Q: As for the unexpected by-products in the U.S., do you think that since Japanese researchers tend to work in groups, in contrast to American researchers who generally work alone, the Japanese are more likely to follow through to the expected outcome rather than exploring other possibilities?
Sadao Nagaoka
A: It seems that independent thinking is important for undertaking risky, uncertain research which may result in unexpected discoveries. We have the information on team sizes and can check whether single-person research tends to come up with unexpected outcomes more frequently or not. Thanks a lot for your very useful suggestion.
Q: Do you think the preponderance of university startups in the U.S. is related to the importance of very small firms? Also, how do you respond to the findings from METI's recent small- and medium-sized enterprises initiative that such firms are not significant in overall R&D value?
Sadao Nagaoka
A: I agree with the view that university startups are a major source for the high-tech startups in the U.S. The priority years of the Japanese firms surveyed are 1995-2001, which was before this initiative. In order to gauge the overall economic importance of the startups, we would need to have more data.

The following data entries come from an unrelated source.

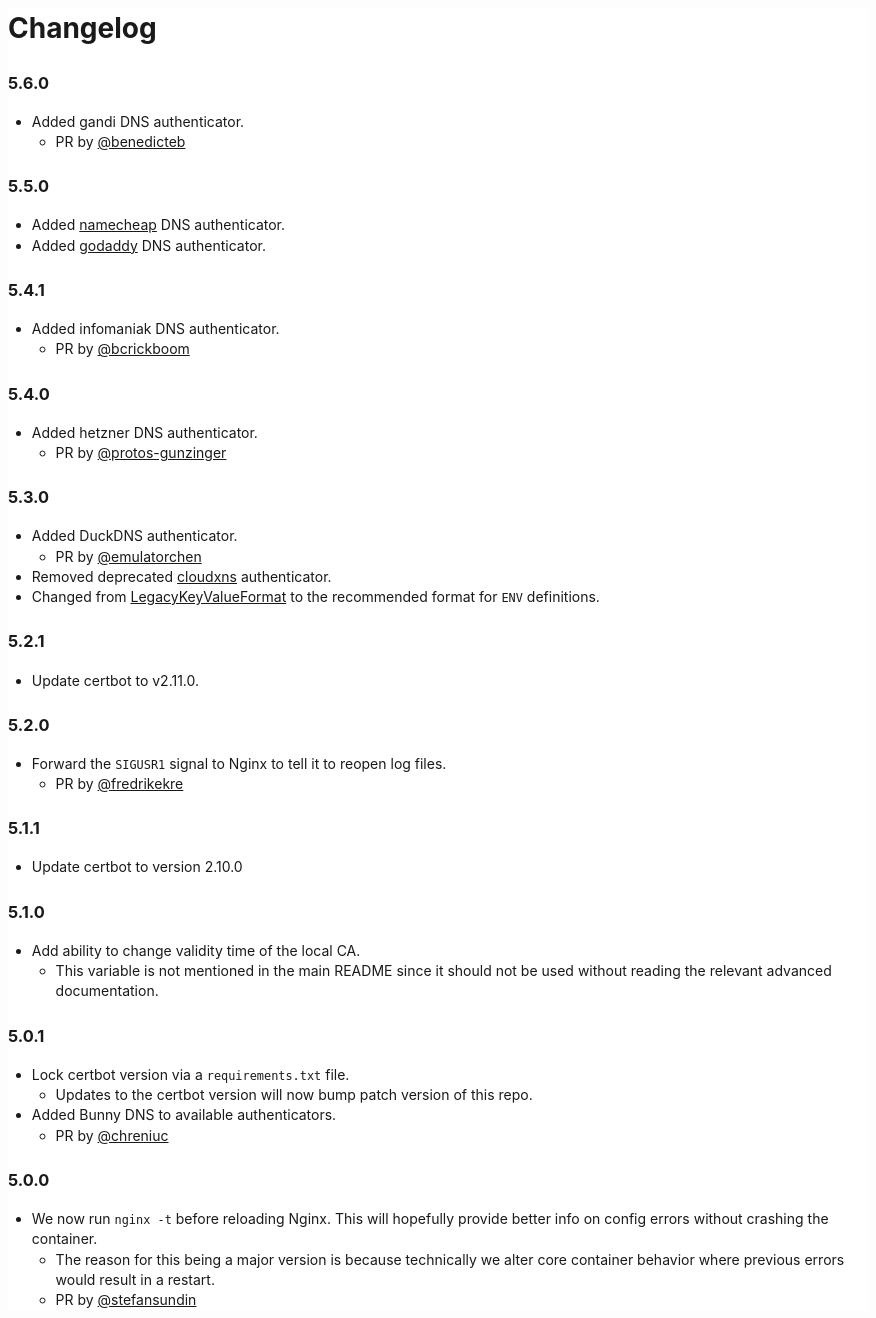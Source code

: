 # Changelog

### 5.6.0
- Added gandi DNS authenticator.
  - PR by [@benedicteb][58]

### 5.5.0
- Added [namecheap][56] DNS authenticator.
- Added [godaddy][57] DNS authenticator.

### 5.4.1
- Added infomaniak DNS authenticator.
  - PR by [@bcrickboom][55]

### 5.4.0
- Added hetzner DNS authenticator.
  - PR by [@protos-gunzinger][54]

### 5.3.0
- Added DuckDNS authenticator.
  - PR by [@emulatorchen][51]
- Removed deprecated [cloudxns][52] authenticator.
- Changed from [LegacyKeyValueFormat][53] to the recommended format for `ENV` definitions.

### 5.2.1
- Update certbot to v2.11.0.

### 5.2.0
- Forward the `SIGUSR1` signal to Nginx to tell it to reopen log files.
  - PR by [@fredrikekre][50]

### 5.1.1
- Update certbot to version 2.10.0

### 5.1.0
- Add ability to change validity time of the local CA.
  - This variable is not mentioned in the main README since it should not be
    used without reading the relevant advanced documentation.

### 5.0.1
- Lock certbot version via a `requirements.txt` file.
  - Updates to the certbot version will now bump patch version of this repo.
- Added Bunny DNS to available authenticators.
  - PR by [@chreniuc][49]

### 5.0.0
- We now run `nginx -t` before reloading Nginx. This will hopefully provide better info on
  config errors without crashing the container.
  - The reason for this being a major version is because technically we alter
    core container behavior where previous errors would result in a restart.
  - PR by [@stefansundin][48]


[1]: https://github.com/JonasAlfredsson/docker-nginx-certbot/pull/32
[2]: https://hub.docker.com/r/jonasal/nginx-certbot
[3]: https://github.com/JonasAlfredsson/docker-nginx-certbot/issues/28
[4]: https://github.com/nginxinc/docker-nginx/tree/master/entrypoint
[5]: https://github.com/JonasAlfredsson/docker-nginx-certbot/issues/21
[6]: https://github.com/JonasAlfredsson/docker-nginx-certbot/issues/20
[7]: https://semver.org/
[8]: https://github.com/JonasAlfredsson/docker-nginx-certbot/commit/43dde6ec24f399fe49729b28ba4892665e3d7078
[9]: https://github.com/JonasAlfredsson/docker-nginx-certbot/tree/dev
[10]: https://github.com/JonasAlfredsson/docker-nginx-certbot/commit/91f8ecaa613f1e7c0dc4ece38fa8f38a004f61ec
[11]: https://github.com/JonasAlfredsson/docker-nginx-certbot/issues/24
[12]: https://github.com/nginxinc/docker-nginx/commit/3fb70ddd7094c1fdd50cc83d432643dc10ab6243
[13]: https://github.com/JonasAlfredsson/docker-nginx-certbot/commit/bf2c1354f55adffadc13b1f1792e205f9dd25f86
[14]: https://github.com/JonasAlfredsson/docker-nginx-certbot/commit/73f0a43e5aa9075e00e3a4c01bfe8595aae1509f
[15]: https://github.com/JonasAlfredsson/bash_fail-to-wait
[16]: https://github.com/JonasAlfredsson/docker-nginx-certbot/commit/7c5e2108c89c9da5effda1c499fff6ff84f8b1d3
[17]: https://github.com/JonasAlfredsson/docker-nginx-certbot/commit/9dfa927cda7244768445067993dc42e23b4e78da
[18]: https://github.com/JonasAlfredsson/docker-nginx-certbot/pull/11
[19]: https://github.com/JonasAlfredsson/docker-nginx-certbot/pull/22
[20]: https://dependabot.com/
[21]: https://github.com/isomerpages/isomer-redirection/pull/143
[22]: https://github.com/JonasAlfredsson/docker-nginx-certbot
[23]: https://github.com/JonasAlfredsson/docker-nginx-certbot/issues/33
[24]: https://github.com/JonasAlfredsson/docker-nginx-certbot/issues/35
[25]: https://github.com/JonasAlfredsson/docker-nginx-certbot/pull/44
[26]: https://github.com/JonasAlfredsson/docker-nginx-certbot/pull/45
[27]: https://sectigostore.com/blog/ecdsa-vs-rsa-everything-you-need-to-know/
[28]: https://github.com/JonasAlfredsson/docker-nginx-certbot/blob/master/docs/good_to_know.md#ecdsa-and-rsa-certificates
[29]: https://github.com/JonasAlfredsson/docker-nginx-certbot/blob/master/docs/good_to_know.md#how-the-script-add-domain-names-to-certificate-requests
[30]: https://github.com/JonasAlfredsson/docker-nginx-certbot/pull/69
[31]: https://github.com/JonasAlfredsson/docker-nginx-certbot/issues/70
[32]: https://github.com/JonasAlfredsson/docker-nginx-certbot/commit/ffad612ed5555915c37caa2f4d793c26b3809179
[33]: https://github.com/XaF
[34]: https://github.com/bats-core/bats-core
[35]: https://github.com/JonasAlfredsson/docker-nginx-certbot/pull/112
[36]: https://github.com/JonasAlfredsson/docker-nginx-certbot/pull/117
[37]: https://github.com/JonasAlfredsson/bash_fail-to-wait/issues/2
[38]: https://github.com/JonasAlfredsson/docker-nginx-certbot/pull/127
[39]: https://github.com/JonasAlfredsson/docker-nginx-certbot/pull/144
[40]: https://github.com/JonasAlfredsson/docker-nginx-certbot/pull/147
[41]: https://github.com/JonasAlfredsson/docker-nginx-certbot/pull/159
[42]: https://github.com/JonasAlfredsson/docker-nginx-certbot/commit/6a6d24b2dfdbae48634f44b9ea0ab776c15053fb
[43]: https://github.com/JonasAlfredsson/docker-nginx-certbot/commit/a35f3be276e9393217937fc7dc44751751adb5fa#diff-be3f5d8ee45aacc8f6a22dd10332dd9503fe20ea1870a548202bf6e21a8f3815
[44]: https://packages.debian.org/search?keywords=bash
[45]: https://github.com/JonasAlfredsson/docker-nginx-certbot/commit/3855a173f6ce1bc49318cdc7c3a40e4443e92f3d
[46]: https://github.com/JonasAlfredsson/bash_fail-to-wait
[47]: https://github.com/JonasAlfredsson/docker-nginx-certbot/pull/168
[48]: https://github.com/JonasAlfredsson/docker-nginx-certbot/pull/207
[49]: https://github.com/JonasAlfredsson/docker-nginx-certbot/pull/226
[50]: https://github.com/JonasAlfredsson/docker-nginx-certbot/commit/d3c20ff199301022ea0dc450bf91a23a51838871
[51]: https://github.com/JonasAlfredsson/docker-nginx-certbot/pull/281
[52]: https://github.com/JonasAlfredsson/docker-nginx-certbot/commit/fb06d2761942269d73a0630d4b0312b007027dcc
[53]: https://docs.docker.com/reference/build-checks/legacy-key-value-format/
[54]: https://github.com/JonasAlfredsson/docker-nginx-certbot/pull/284
[55]: https://github.com/JonasAlfredsson/docker-nginx-certbot/pull/307
[56]: https://github.com/JonasAlfredsson/docker-nginx-certbot/issues/313
[57]: https://github.com/JonasAlfredsson/docker-nginx-certbot/issues/320
[58]: https://github.com/JonasAlfredsson/docker-nginx-certbot/pull/327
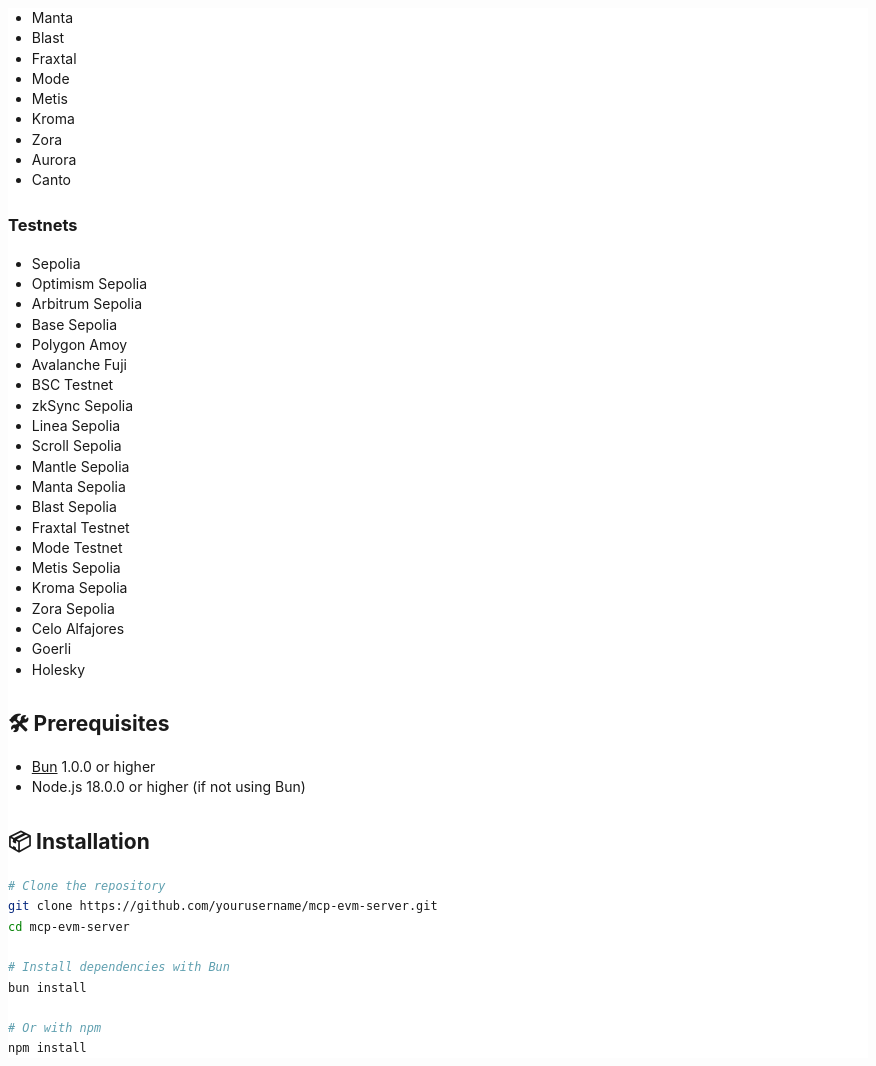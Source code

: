 - Manta
- Blast
- Fraxtal
- Mode
- Metis
- Kroma
- Zora
- Aurora
- Canto

### Testnets
- Sepolia
- Optimism Sepolia
- Arbitrum Sepolia
- Base Sepolia
- Polygon Amoy
- Avalanche Fuji
- BSC Testnet
- zkSync Sepolia
- Linea Sepolia
- Scroll Sepolia
- Mantle Sepolia
- Manta Sepolia
- Blast Sepolia
- Fraxtal Testnet
- Mode Testnet
- Metis Sepolia
- Kroma Sepolia
- Zora Sepolia
- Celo Alfajores
- Goerli
- Holesky

## 🛠️ Prerequisites

- [Bun](https://bun.sh/) 1.0.0 or higher
- Node.js 18.0.0 or higher (if not using Bun)

## 📦 Installation

```bash
# Clone the repository
git clone https://github.com/yourusername/mcp-evm-server.git
cd mcp-evm-server

# Install dependencies with Bun
bun install

# Or with npm
npm install
```
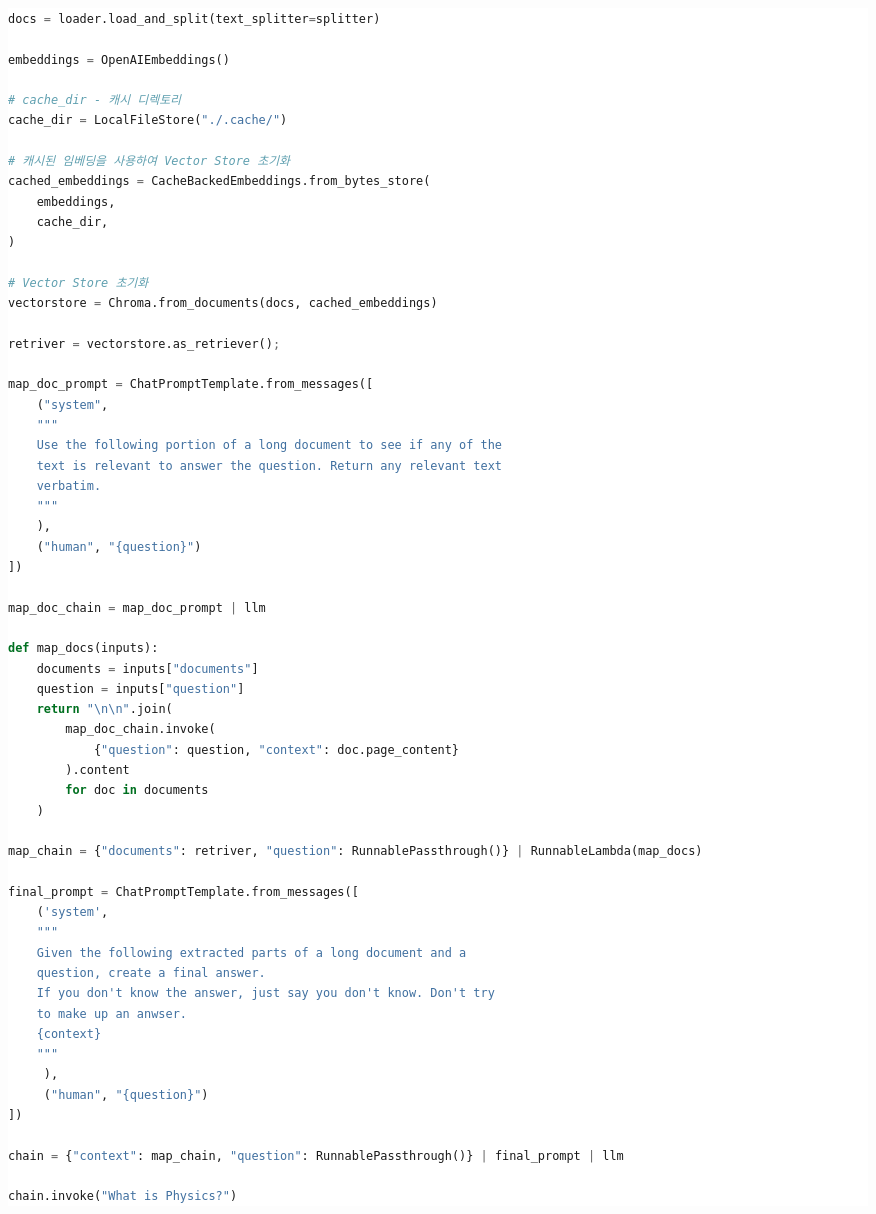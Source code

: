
 ```py
docs = loader.load_and_split(text_splitter=splitter)

embeddings = OpenAIEmbeddings()

# cache_dir - 캐시 디렉토리
cache_dir = LocalFileStore("./.cache/")

# 캐시된 임베딩을 사용하여 Vector Store 초기화
cached_embeddings = CacheBackedEmbeddings.from_bytes_store(
    embeddings,
    cache_dir,
)

# Vector Store 초기화
vectorstore = Chroma.from_documents(docs, cached_embeddings)

retriver = vectorstore.as_retriever();

map_doc_prompt = ChatPromptTemplate.from_messages([
    ("system",
    """
    Use the following portion of a long document to see if any of the
    text is relevant to answer the question. Return any relevant text
    verbatim.
    """
    ),
    ("human", "{question}")
])

map_doc_chain = map_doc_prompt | llm

def map_docs(inputs):
    documents = inputs["documents"]
    question = inputs["question"]
    return "\n\n".join(
        map_doc_chain.invoke(
            {"question": question, "context": doc.page_content}
        ).content
        for doc in documents
    )

map_chain = {"documents": retriver, "question": RunnablePassthrough()} | RunnableLambda(map_docs)

final_prompt = ChatPromptTemplate.from_messages([
    ('system',
    """
    Given the following extracted parts of a long document and a
    question, create a final answer.
    If you don't know the answer, just say you don't know. Don't try
    to make up an anwser.
    {context}
    """
     ),
     ("human", "{question}")
])

chain = {"context": map_chain, "question": RunnablePassthrough()} | final_prompt | llm

chain.invoke("What is Physics?")
```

Q: In terms of the U.S. having 30% foreign-born inventors, what is the major source of heterogeneity among U.S. co-inventors?
John P. Walsh
A: Slide 43 refers to heterogeneity across organization types. This chart does not deal with heterogeneity in terms of country of origin, rather, it talks about inventors coming from different types of firms, including universities, suppliers, customers, and others. Basically, it is the number of different organizations that are represented in the research group.
Q: What do you think about heterogeneity of inventions in terms of types of patents made?
Sadao Nagaoka
A: Vertical collaborations are beneficial for research meant to strengthen current business. An exploratory research gets benefitted most from university collaboration. These are the preliminary results, and we will look at this question in more detail later on.
Q: What is your overall view of the differences between U.S. and Japanese R&D? Do you find that Japan is more or less productive than the U.S. in terms of R&D?
John P. Walsh
A: The results tend to be quite similar, but there are fundamental differences as to how those results have come about. For example, the relative role of large versus small firms, the relative role of licensing, etc.
Sadao Nagaoka
A: While Japan seems to have a functioning R&D system, the small differences in the systems of the U.S. and Japan may have long-term implications for the two economies. The cultivation of certain features of the U.S. system that the Japanese system currently lacks, like startups and venture capital, will take time, but could have a large effect on the sustained growth of the Japanese economy and the Japanese R&D.
Q: Do you see the large number of foreign-born researchers in the U.S. as compared to the almost complete absence of such persons in Japan as a significant difference between the two countries?
John P. Walsh
A: The U.S. clearly benefits from this situation. Foreign-born inventors generally have more valuable inventions, having been educated either in the U.S. or abroad. However, after the September 11 attacks, there is evidence to show that the situation for foreign-born inventors in the U.S. has become more difficult in terms of entering the country and staying in the country for an extended period of time. Due to the contributions of foreign-born inventors, further restrictions on immigration will have a negative effect on U.S. R&D.
*This summary was compiled by RIETI Editorial staff.